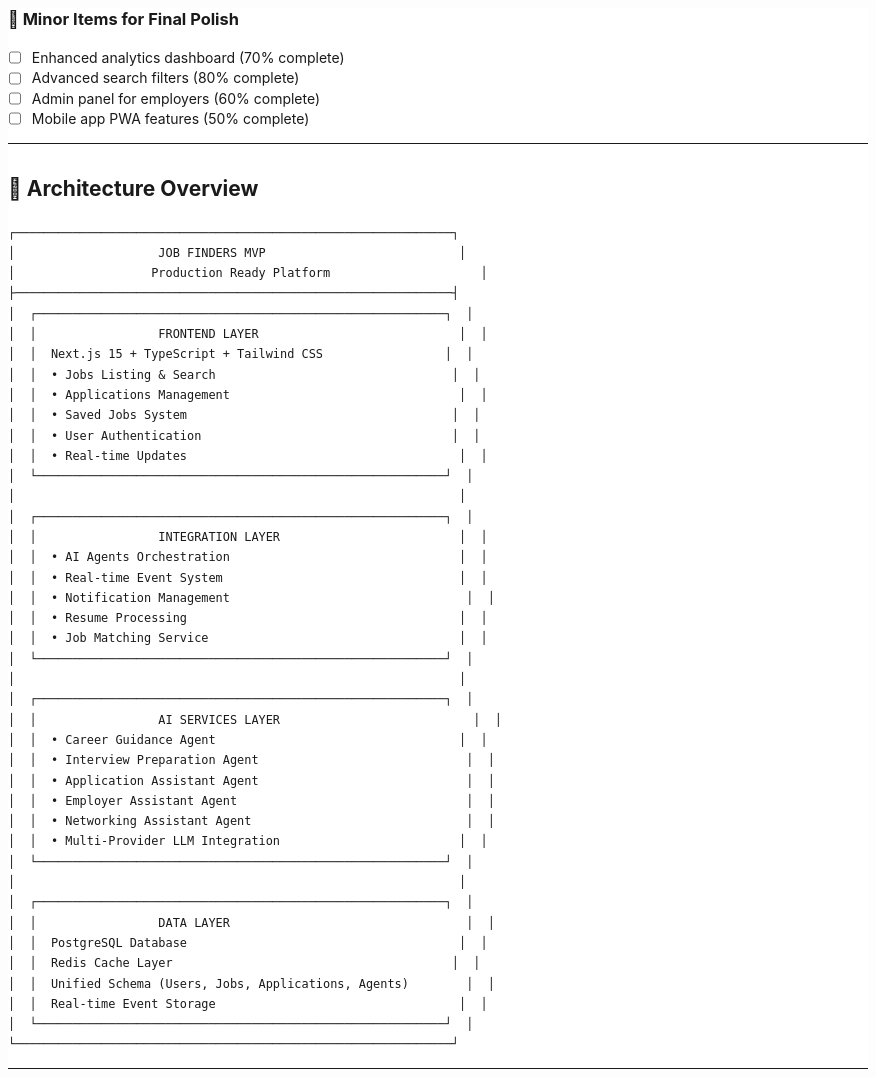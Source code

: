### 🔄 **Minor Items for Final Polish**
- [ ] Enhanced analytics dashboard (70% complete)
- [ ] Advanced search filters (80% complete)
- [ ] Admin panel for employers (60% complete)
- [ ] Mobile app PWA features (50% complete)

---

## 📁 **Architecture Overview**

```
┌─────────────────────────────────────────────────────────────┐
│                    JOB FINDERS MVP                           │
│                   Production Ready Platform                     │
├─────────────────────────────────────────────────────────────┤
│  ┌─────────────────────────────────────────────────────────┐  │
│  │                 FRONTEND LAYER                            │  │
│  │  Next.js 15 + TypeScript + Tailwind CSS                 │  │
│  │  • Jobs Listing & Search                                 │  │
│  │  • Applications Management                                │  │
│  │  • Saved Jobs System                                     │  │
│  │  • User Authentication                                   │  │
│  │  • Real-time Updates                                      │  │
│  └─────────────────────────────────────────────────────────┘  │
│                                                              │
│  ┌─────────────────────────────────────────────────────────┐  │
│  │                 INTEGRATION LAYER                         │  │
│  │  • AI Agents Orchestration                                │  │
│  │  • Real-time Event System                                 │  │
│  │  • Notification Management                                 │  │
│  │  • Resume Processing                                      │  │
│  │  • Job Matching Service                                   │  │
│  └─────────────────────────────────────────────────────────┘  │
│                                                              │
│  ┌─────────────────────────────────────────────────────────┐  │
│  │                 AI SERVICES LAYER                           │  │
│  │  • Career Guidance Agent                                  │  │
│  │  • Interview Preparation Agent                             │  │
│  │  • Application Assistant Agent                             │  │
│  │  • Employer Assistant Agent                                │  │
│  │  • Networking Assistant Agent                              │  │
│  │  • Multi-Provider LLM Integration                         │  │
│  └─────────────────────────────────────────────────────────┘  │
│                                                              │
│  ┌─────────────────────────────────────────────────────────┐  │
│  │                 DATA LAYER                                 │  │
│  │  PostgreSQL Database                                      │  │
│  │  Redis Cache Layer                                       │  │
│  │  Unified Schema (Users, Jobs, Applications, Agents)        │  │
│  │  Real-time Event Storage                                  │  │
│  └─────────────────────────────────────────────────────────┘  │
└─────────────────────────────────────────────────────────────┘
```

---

------------------------

▶ [Task description]:
Could you find every line in the records above that has the string "Jobs" and copy it?

▶ [Final answer]:
│  │  • Jobs Listing & Search                                 │  │
│  │  • Saved Jobs System                                     │  │
│  │  Unified Schema (Users, Jobs, Applications, Agents)        │  │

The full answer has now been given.